The misinformation conflicts with verification that our grads lag when it comes to being college and career ready.

By being disadvantaged academically too many students drop out of college when they cannot compete and they often must go an extra year at a greater expense to catch-up.

There is another type of fraud not pointed out in the posting. It relates to bragging about the “fine” ACT test scores made by students at the GCHS.

For the ACT the average GCHS score as touted by school officials is close to 20. This may be slightly higher than average State scores, but here is the rub.

Our kids could not get accepted into top quality colleges and universities with stringent academic requirements to include those for ACT scores higher than most made at the GCHS.

What do they do? They attend institutions with relaxed acceptance criteria with some not having any basic requirements for ACT or SAT scores.

As a parent with a son at the Career Center I know that there must be remedial instruction in math and English for success in chosen career fields.
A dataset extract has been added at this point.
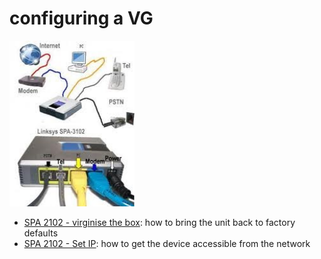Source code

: # configuring a VG

<img src="img/vg01.jpg" width="200" alt=""> 

- [SPA 2102 - virginise the box](spa-2102-virginise-the-box.md): how to bring the unit back to factory defaults
- [SPA 2102 - Set IP](spa-2102-set-ip.md): how to get the device accessible from the network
It is called embedded instruction.

Because teachers must be hired at the Center for the catch-up it means that tax payers are paying twice (more fraud) for instruction that should have been done at the GCHS!

What can we do? Gilmer County must determine what must be done in our schools to make necessary improvements for the better to enable our kids to be the best they can be after HS. Simple isn’t it?

By We Want Better Schools on 04.30.2018

From the entry: 'Education system perpetuates fraud at every level'.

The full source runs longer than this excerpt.